Tres mujeres de ovarios y testículos que agarraron a cachetadas el orgullo machista de esta sociedad y nos enseñaron, a veces con dulzura, a veces con pasión, a veces con delicadeza, a veces con un “Yo no me doblego ante ningún hombre y mucho menos doblo las rodillas frente a un poder de mierda”, de una y mil maneras, que el sexo débil había dejado de ser débil para hacerse fuerte.
Clementina, Jeannette, Berta.
Tres mujeres que los dioses dieron forma con los pedacitos de miles de mujeres hondureñas.
De los brazos de la mujer que lava ropa en el río.
De las manos de la señora que plancha la ropa de otros.
De la voz de la que grita en el mercado “Pase, amor, mire sin compromiso”.
De las pre pago.
De la que vende cada trocito de su cuerpo en camas sucias y malolientes.
De la que viaja en bus y ningún hombre le da el asiento.
De la que es madre, padre, abuela, tía, alera, consejera, cómplice, de sus chigüines.
De la que cada mes multiplica milagrosamente, como Jesús hizo con los panes, el dinero.
De la que hace tortillas en la madrugada.
De las que ríen, callan, lloran, sueñan, maldicen, aman…
De los trocitos del cuello de la anciana que carga sobre su cabeza treinta libras de leña.
De la que aguanta el acoso en la calle, en el taxi, en la oficina… “¡Qué rica que estás, mamacita!”…
De las ejecutivas, de las universitarias, de la que no sabe leer, de la que anda con chancletas verdes de hule, de la que llaman despectivamente “natacha”, de la tiza de la maestra, de las artistas, de la demencia de Juana La Loca, del coraje diario de María, Gertrudis, Francisca…
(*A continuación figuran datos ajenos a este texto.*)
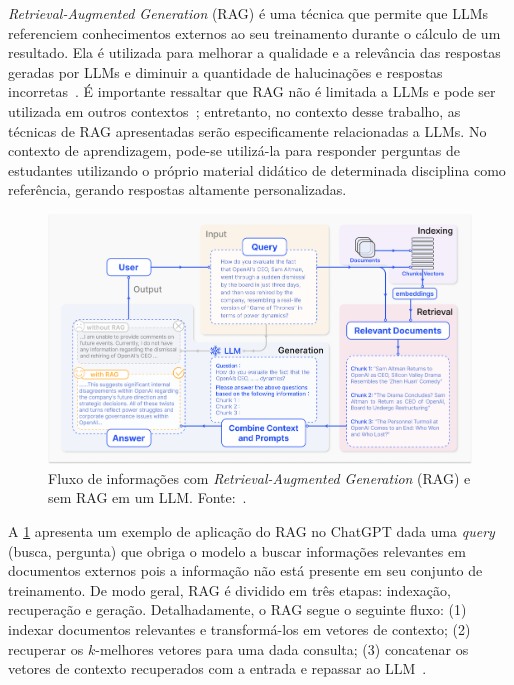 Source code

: \documentclass[journal]{IEEEtran}
\begin{document}
\noindent%
\textit{Retrieval-Augmented Generation} (RAG) é uma técnica que permite que LLMs referenciem conhecimentos externos ao seu treinamento durante o cálculo de um resultado.
Ela é utilizada para melhorar a qualidade e a relevância das respostas geradas por LLMs e diminuir a quantidade de halucinações e respostas incorretas~\cite{lewis2020retrieval}.
É importante ressaltar que RAG não é limitada a LLMs e pode ser utilizada em outros contextos~\cite{lewis2020retrieval}; entretanto, no contexto desse trabalho, as técnicas de RAG apresentadas serão especificamente relacionadas a LLMs.
No contexto de aprendizagem, pode-se utilizá-la para responder perguntas de estudantes utilizando o próprio material didático de determinada disciplina como referência, gerando respostas altamente personalizadas.

\begin{figure}[ht!]
    \centering
    \includegraphics[width=\textwidth]{media/RAG_case.png}
    \caption{%
    Fluxo de informações com \textit{Retrieval-Augmented Generation} (RAG) e sem RAG em um LLM\@.
    Fonte:~\cite{gao2023retrieval}.\label{fig:rag_case}}
\end{figure}

A \cref{fig:rag_case} apresenta um exemplo de aplicação do RAG no ChatGPT dada uma \textit{query} (busca, pergunta) que obriga o modelo a buscar informações relevantes em documentos externos pois a informação não está presente em seu conjunto de treinamento.
De modo geral, RAG é dividido em três etapas: indexação, recuperação e geração.
Detalhadamente, o RAG segue o seguinte fluxo: (1) indexar documentos relevantes e transformá-los em vetores de contexto; (2) recuperar os $k$-melhores vetores para uma dada consulta; (3) concatenar os vetores de contexto recuperados com a entrada e repassar ao LLM~\cite{gao2023retrieval}.
\end{document}
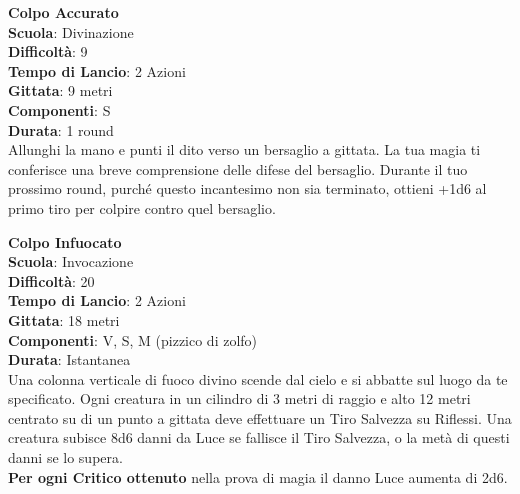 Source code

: \begin{multicols}{2}
\medskip\textbf{Colpo Accurato}\\
\textbf{Scuola}: Divinazione\\
\textbf{Difficoltà}: 9\\
\textbf{Tempo di Lancio}: 2 Azioni\\
\textbf{Gittata}: 9 metri\\
\textbf{Componenti}: S\\
\textbf{Durata}: 1 round\\
Allunghi la mano e punti il dito verso un bersaglio a gittata. La tua magia ti conferisce una breve comprensione delle difese del bersaglio. Durante il tuo prossimo round, purché questo incantesimo non sia terminato, ottieni +1d6 al primo tiro per colpire contro quel bersaglio.

\medskip\textbf{Colpo Infuocato}\\
\textbf{Scuola}: Invocazione\\
\textbf{Difficoltà}: 20\\
\textbf{Tempo di Lancio}: 2 Azioni\\
\textbf{Gittata}: 18 metri\\
\textbf{Componenti}: V, S, M (pizzico di zolfo)\\
\textbf{Durata}: Istantanea\\
Una colonna verticale di fuoco divino scende dal cielo e si abbatte sul luogo da te specificato. Ogni creatura in un cilindro di 3 metri di raggio e alto 12 metri centrato su di un punto a gittata deve effettuare un Tiro Salvezza su Riflessi. Una creatura subisce 8d6 danni da Luce se fallisce il Tiro Salvezza, o la metà di questi danni se lo supera.\\
\textbf{Per ogni Critico ottenuto} nella prova di magia il danno Luce aumenta di 2d6.


\end{multicols}
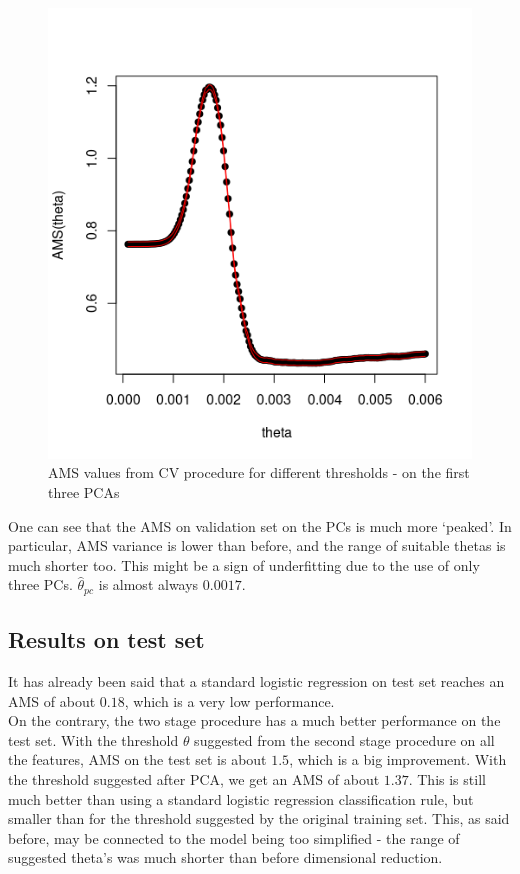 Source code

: \documentclass[]{article}
\begin{document}
\begin{figure}[H]
\centering
\includegraphics[scale=0.6]{../Pictures/trainpcatunedtheta.png}
\caption{AMS values from CV procedure for different thresholds - on the first three PCAs}
\label{fig: tuned_pca}
\end{figure}

One can see that the AMS on validation set on the PCs is much more `peaked'. In particular, AMS variance is lower than before, and the range of suitable thetas is much shorter too. This might be a sign of underfitting due to the use of only three PCs. $\hat{\theta}_{pc}$ is almost always $0.0017$.

\subsection{Results on test set}

It has already been said that a standard logistic regression on test set reaches an AMS of about $0.18$, which is a very low performance. \\

On the contrary, the two stage procedure has a much better performance on the test set. With the threshold $\theta$ suggested from the second stage procedure on all the features, AMS on the test set is about $1.5$, which is a big improvement. With the threshold suggested after PCA, we get an AMS of about $1.37$. This is still much better than using a standard logistic regression classification rule, but smaller than for the threshold suggested by the original training set. This, as said before, may be connected to the model being too simplified - the range of suggested theta's was much shorter than before dimensional reduction.\\
\end{document}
De Merlin, aquella chaparra de Intibucá que trabajó durante varios años en mi casa, siempre de buen humor, siempre sonriente, pequeña y laboriosa, como una hormiguita.
De la mujer policía que regresa cada noche a su casa con la cara tostada por el sol.
De la humildad de las lencas, del alma alegre de las garífunas, de las misquitas, de las tolupanes…
De mi mamá.
De mi hermana.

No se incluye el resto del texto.